> **Exercise details**
Among the entries that follow, some lines contain the word "signal". Show all of them.

> **Data supplied**
[Start of section]

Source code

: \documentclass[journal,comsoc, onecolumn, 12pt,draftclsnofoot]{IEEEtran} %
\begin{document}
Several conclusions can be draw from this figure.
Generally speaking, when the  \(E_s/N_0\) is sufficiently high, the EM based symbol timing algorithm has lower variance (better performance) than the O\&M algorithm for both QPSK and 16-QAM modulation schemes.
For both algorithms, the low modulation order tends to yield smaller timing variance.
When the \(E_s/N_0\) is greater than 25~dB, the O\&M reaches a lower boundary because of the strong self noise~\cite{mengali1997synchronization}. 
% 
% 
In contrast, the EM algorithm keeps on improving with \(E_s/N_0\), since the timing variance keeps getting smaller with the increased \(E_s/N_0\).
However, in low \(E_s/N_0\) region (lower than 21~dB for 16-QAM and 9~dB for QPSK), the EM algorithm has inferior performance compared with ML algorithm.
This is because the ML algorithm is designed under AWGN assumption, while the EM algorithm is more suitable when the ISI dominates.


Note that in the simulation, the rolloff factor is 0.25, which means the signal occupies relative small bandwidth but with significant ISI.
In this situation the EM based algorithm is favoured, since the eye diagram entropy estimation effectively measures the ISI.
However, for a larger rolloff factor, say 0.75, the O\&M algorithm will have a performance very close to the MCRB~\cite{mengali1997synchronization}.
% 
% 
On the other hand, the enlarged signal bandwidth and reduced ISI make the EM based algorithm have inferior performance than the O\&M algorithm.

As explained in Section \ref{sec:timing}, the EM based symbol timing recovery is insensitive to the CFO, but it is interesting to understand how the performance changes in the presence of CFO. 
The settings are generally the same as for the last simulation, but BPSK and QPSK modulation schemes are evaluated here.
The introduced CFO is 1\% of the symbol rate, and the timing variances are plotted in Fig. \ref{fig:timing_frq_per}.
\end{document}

[End of section]

> **Answer box**
Note that in the simulation, the rolloff factor is 0.25, which means the signal occupies relative small bandwidth but with significant ISI.
On the other hand, the enlarged signal bandwidth and reduced ISI make the EM based algorithm have inferior performance than the O\&M algorithm.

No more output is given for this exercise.